When you restate the data, keep every word as it is and drop the images.

(Dataset entries)
*** Begin section ***
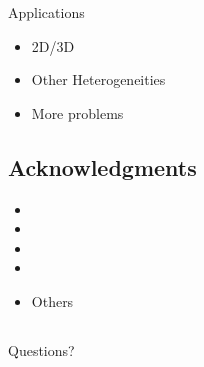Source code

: 
\begin{frame}[t]{Applications}
    
    \begin{itemize}
        \item 2D/3D
        \item Other Heterogeneities
        \item More problems
    \end{itemize}

\end{frame}


\subsection{Acknowledgments}
\begin{frame}

\footnotesize
\begin{itemize}
    \item 
    \item 
    \item 
    \item 
\end{itemize}

\end{frame}


\begin{frame}
    
    \begin{itemize}
        \item Others
    \end{itemize}
    
\end{frame}


\subsection*{ }
\begin{frame}
    
\vfill
\begin{center}
    \Large Questions?
\end{center}
\vfill

\end{frame}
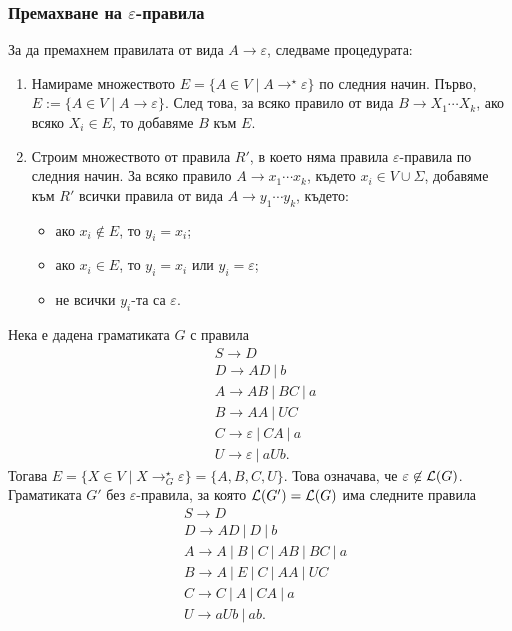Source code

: \subsubsection*{Премахване на $\varepsilon$-правила}
За да премахнем правилата от вида $A \to \varepsilon$, следваме процедурата:
\begin{enumerate}[1)]
\item 
  Намираме множеството $E = \{A \in V \mid A \to^\star \varepsilon\}$ по следния начин.
  Първо, $E := \{A \in V \mid A \to \varepsilon\}$.
  След това, за всяко правило от вида $B \to X_1\cdots X_k$, 
  ако всяко $X_i \in E$, то добавяме $B$ към $E$.
\item
  Строим множеството от правила $R'$, в което няма правила $\varepsilon$-правила по следния начин.
  За всяко правило $A \to x_1\cdots x_k$, където $x_i \in V\cup\Sigma$,
  добавяме към $R'$ всички правила от вида $A \to y_1\cdots y_k$, където:
  \begin{itemize}[-]
  \item 
    ако $x_i \not\in E$, то $y_i = x_i$;
  \item
    ако $x_i \in E$, то $y_i = x_i$ или $y_i = \varepsilon$;
  \item
    не всички $y_i$-та са $\varepsilon$.
  \end{itemize}
\end{enumerate}

\begin{example}
  Нека е дадена граматиката $G$ с правила
  \begin{align*}
    & S \to D\\
    & D \to AD\ |\ b\\
    & A \to AB\ |\ BC\ |\ a\\
    & B \to AA\ |\ UC\\
    & C \to \varepsilon\ |\ CA\ |\ a\\
    & U \to \varepsilon\ |\ aUb.
  \end{align*}
  Тогава $E = \{X \in V \mid X \rightarrow^\star_G \varepsilon\} = \{A,B,C,U\}$.
  Това означава, че $\varepsilon \not\in \mathcal{L}(G)$.
  Граматиката $G'$ без $\varepsilon$-правила, за която $\mathcal{L}(G') = \mathcal{L}(G)$ има следните правила
  \begin{align*}
    & S \to D\\
    & D\to AD\ |\ D\ |\ b\\
    & A \to A\ |\ B\ |\ C\ |\ AB\ |\ BC\ |\ a\\
    & B\to A\ |\ E\ |\ C\ |\ AA\ |\ UC\\
    & C \to C\ |\ A\ |\ CA\ |\ a\\
    & U \to aUb\ |\ ab.
  \end{align*}
\end{example}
*** End section ***
**EXERCISE RESPONSE**
Source code

: 
\begin{frame}[t]{Applications}
    
    \begin{itemize}
        \item 2D/3D
        \item Other Heterogeneities
        \item More problems
    \end{itemize}

\end{frame}


\subsection{Acknowledgments}
\begin{frame}

\footnotesize
\begin{itemize}
    \item 
    \item 
    \item 
    \item 
\end{itemize}

\end{frame}


\begin{frame}
    
    \begin{itemize}
        \item Others
    \end{itemize}
    
\end{frame}


\subsection*{ }
\begin{frame}
    
\vfill
\begin{center}
    \Large Questions?
\end{center}
\vfill

\end{frame}
Source code

: \subsubsection*{Премахване на $\varepsilon$-правила}
За да премахнем правилата от вида $A \to \varepsilon$, следваме процедурата:
\begin{enumerate}[1)]
\item 
  Намираме множеството $E = \{A \in V \mid A \to^\star \varepsilon\}$ по следния начин.
  Първо, $E := \{A \in V \mid A \to \varepsilon\}$.
  След това, за всяко правило от вида $B \to X_1\cdots X_k$, 
  ако всяко $X_i \in E$, то добавяме $B$ към $E$.
\item
  Строим множеството от правила $R'$, в което няма правила $\varepsilon$-правила по следния начин.
  За всяко правило $A \to x_1\cdots x_k$, където $x_i \in V\cup\Sigma$,
  добавяме към $R'$ всички правила от вида $A \to y_1\cdots y_k$, където:
  \begin{itemize}[-]
  \item 
    ако $x_i \not\in E$, то $y_i = x_i$;
  \item
    ако $x_i \in E$, то $y_i = x_i$ или $y_i = \varepsilon$;
  \item
    не всички $y_i$-та са $\varepsilon$.
  \end{itemize}
\end{enumerate}

\begin{example}
  Нека е дадена граматиката $G$ с правила
  \begin{align*}
    & S \to D\\
    & D \to AD\ |\ b\\
    & A \to AB\ |\ BC\ |\ a\\
    & B \to AA\ |\ UC\\
    & C \to \varepsilon\ |\ CA\ |\ a\\
    & U \to \varepsilon\ |\ aUb.
  \end{align*}
  Тогава $E = \{X \in V \mid X \rightarrow^\star_G \varepsilon\} = \{A,B,C,U\}$.
  Това означава, че $\varepsilon \not\in \mathcal{L}(G)$.
  Граматиката $G'$ без $\varepsilon$-правила, за която $\mathcal{L}(G') = \mathcal{L}(G)$ има следните правила
  \begin{align*}
    & S \to D\\
    & D\to AD\ |\ D\ |\ b\\
    & A \to A\ |\ B\ |\ C\ |\ AB\ |\ BC\ |\ a\\
    & B\to A\ |\ E\ |\ C\ |\ AA\ |\ UC\\
    & C \to C\ |\ A\ |\ CA\ |\ a\\
    & U \to aUb\ |\ ab.
  \end{align*}
\end{example}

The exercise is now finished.